Los dibujos de Paul Rudolph
Paul Rudolph fue un arquitecto singular. Un referente de la arquitectura con músculo y uno de los arquitectos más destacados [...]
1 abril, 2024
por Miquel Adrià | Twitter: miqadria | Instagram: miqadria
Llegamos a casa de Glenn Murcutt antes de lo previsto. La lluvia matutina torció el plan para llegar en transporte público y un Uber nos llevó de volada al barrio de Mosman, en Nueva Gales del Sur, al otro lado de la bahía. Nos abrió su esposa y, casi sin saludar, llamó a Glenn, quien salió hablando por teléfono, sin paraguas, haciéndonos señales para que lo siguiéramos. En breve llegamos a su coche, un Audi gris, y tras unos breves saludos húmedos en lo que nos cruzábamos los cinturones de seguridad, nos enfiló por las calles de su barrio residencial hasta llegar a un antiguo pabellón, ahora restaurante, con sabor a club campestre. Y ahí, con croissants y capuchinos de por medio se soltó a contarnos todo y más, como si hiciera tiempo que nos aguardara.

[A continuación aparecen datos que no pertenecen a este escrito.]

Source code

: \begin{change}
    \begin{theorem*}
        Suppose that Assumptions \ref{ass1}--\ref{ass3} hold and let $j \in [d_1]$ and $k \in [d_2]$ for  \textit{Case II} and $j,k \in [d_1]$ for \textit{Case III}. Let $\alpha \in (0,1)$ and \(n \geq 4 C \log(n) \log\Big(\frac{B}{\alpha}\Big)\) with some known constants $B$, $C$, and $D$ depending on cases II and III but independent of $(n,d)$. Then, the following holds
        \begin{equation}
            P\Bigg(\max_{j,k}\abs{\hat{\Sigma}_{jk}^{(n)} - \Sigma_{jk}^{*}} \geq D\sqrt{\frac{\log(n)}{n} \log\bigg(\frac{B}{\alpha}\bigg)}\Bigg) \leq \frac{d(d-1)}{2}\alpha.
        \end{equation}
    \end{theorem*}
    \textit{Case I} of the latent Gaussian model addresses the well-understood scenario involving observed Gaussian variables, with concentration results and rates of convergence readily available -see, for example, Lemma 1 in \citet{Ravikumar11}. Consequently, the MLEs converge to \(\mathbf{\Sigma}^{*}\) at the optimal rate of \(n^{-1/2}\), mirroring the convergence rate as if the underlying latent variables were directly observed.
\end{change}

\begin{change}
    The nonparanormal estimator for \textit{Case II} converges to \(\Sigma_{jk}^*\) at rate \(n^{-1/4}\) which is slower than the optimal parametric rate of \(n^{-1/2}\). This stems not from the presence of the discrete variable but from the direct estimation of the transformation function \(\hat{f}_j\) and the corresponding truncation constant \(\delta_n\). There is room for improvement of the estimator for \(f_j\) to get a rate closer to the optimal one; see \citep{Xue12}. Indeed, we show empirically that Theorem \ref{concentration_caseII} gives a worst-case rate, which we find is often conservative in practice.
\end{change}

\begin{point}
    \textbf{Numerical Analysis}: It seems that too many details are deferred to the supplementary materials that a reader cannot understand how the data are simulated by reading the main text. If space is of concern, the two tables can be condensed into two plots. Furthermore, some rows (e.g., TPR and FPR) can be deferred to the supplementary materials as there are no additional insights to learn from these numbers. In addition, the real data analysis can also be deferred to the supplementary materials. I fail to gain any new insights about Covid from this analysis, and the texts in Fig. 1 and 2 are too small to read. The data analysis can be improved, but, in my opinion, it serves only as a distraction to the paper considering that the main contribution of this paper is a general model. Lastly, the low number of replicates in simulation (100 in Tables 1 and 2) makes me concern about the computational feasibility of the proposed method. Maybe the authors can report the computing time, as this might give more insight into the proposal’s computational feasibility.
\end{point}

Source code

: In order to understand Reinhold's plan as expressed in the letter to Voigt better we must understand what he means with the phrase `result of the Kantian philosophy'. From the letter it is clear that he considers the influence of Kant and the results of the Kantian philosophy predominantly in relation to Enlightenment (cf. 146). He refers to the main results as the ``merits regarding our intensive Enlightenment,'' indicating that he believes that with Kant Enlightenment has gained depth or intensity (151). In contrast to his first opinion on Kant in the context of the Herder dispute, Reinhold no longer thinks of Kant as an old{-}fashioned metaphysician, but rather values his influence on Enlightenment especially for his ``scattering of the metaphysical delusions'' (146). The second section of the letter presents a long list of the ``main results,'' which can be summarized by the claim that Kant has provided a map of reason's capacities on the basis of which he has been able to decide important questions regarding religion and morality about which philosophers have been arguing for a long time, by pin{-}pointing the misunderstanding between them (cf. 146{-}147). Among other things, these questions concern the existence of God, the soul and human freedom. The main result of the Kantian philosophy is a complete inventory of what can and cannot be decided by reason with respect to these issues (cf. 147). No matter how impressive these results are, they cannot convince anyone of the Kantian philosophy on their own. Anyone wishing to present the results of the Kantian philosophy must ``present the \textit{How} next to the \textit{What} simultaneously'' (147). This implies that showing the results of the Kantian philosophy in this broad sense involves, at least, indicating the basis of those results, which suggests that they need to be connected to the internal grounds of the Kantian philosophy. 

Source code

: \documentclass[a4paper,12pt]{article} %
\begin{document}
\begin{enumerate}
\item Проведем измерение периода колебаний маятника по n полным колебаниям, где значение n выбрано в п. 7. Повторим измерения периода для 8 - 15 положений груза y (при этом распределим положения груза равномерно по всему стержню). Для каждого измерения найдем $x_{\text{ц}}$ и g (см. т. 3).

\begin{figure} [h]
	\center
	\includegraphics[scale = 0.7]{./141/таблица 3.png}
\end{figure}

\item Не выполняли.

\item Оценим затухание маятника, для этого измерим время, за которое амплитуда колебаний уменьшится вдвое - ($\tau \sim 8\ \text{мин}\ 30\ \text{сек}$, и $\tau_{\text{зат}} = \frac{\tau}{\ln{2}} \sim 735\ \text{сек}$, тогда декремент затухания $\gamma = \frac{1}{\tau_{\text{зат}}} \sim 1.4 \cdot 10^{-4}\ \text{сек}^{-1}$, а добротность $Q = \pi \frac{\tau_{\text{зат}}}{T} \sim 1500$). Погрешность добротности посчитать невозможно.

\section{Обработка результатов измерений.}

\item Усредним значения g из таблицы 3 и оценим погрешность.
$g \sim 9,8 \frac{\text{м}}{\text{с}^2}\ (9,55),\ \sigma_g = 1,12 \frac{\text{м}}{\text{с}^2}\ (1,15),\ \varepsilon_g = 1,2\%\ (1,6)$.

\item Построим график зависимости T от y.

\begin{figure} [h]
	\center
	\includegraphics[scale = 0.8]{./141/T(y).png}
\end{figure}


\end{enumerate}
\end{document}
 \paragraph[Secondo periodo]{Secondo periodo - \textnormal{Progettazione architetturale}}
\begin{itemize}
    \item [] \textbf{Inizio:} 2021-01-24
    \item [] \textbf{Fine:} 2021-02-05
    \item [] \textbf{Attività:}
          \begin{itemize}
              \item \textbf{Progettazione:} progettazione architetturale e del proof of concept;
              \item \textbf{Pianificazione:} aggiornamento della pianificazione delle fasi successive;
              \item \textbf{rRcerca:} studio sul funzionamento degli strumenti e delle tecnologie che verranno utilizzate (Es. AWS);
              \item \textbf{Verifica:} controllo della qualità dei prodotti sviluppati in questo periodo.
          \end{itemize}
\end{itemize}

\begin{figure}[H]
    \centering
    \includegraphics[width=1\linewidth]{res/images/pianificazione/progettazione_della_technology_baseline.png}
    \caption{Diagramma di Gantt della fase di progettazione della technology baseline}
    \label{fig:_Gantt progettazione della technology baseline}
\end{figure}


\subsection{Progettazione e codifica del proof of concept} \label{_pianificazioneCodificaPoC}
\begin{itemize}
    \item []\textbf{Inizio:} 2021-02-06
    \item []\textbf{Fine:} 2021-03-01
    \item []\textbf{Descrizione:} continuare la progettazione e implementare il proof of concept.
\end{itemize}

En realidad, le hablé un mes antes, desde México, anunciándole nuestra visita a Sídney. La única manera de contactarlo —lejos de los mil canales contemporáneos de este siglo— sigue siendo el teléfono de su casa, con una contestadora de por medio. Y cuando por fin conseguí hablar con él —cuando descolgó el aparato mientras yo le narraba a su contestadora nuestros planes— le conté, para ponerlo en contexto, los buenos ratos que habíamos pasado en Mérida con el Bonch y Carlos Jiménez, viendo haciendas rescatadas por el magnífico quinteto yucateco; el viaje en coche por un sacbé asfaltado que se hacía estrecho ante la velocidad ultrasónica del Bonch al volante, mientras Carlos acompañaba el viaje con rolas de Bob Dylan a todo volumen y quizá Glenn, como yo, pensaba que podía ser un final de vida absolutamente glorioso. La anécdota fue el password necesario para seguir la conversación y acordar que, llegando a Australia, le volvería a hablar por teléfono para ponernos de acuerdo sobre dónde y cuándo vernos. Ya no fue necesario recordarle otro momento grandioso —y con menos riesgo— en el Museo Pérez de Miami, en el que hizo un análisis despiadado de la obra de Zaha Hadid, horas antes de la premiación póstuma a Frei Otto como trigésimo noveno premio Pritzker.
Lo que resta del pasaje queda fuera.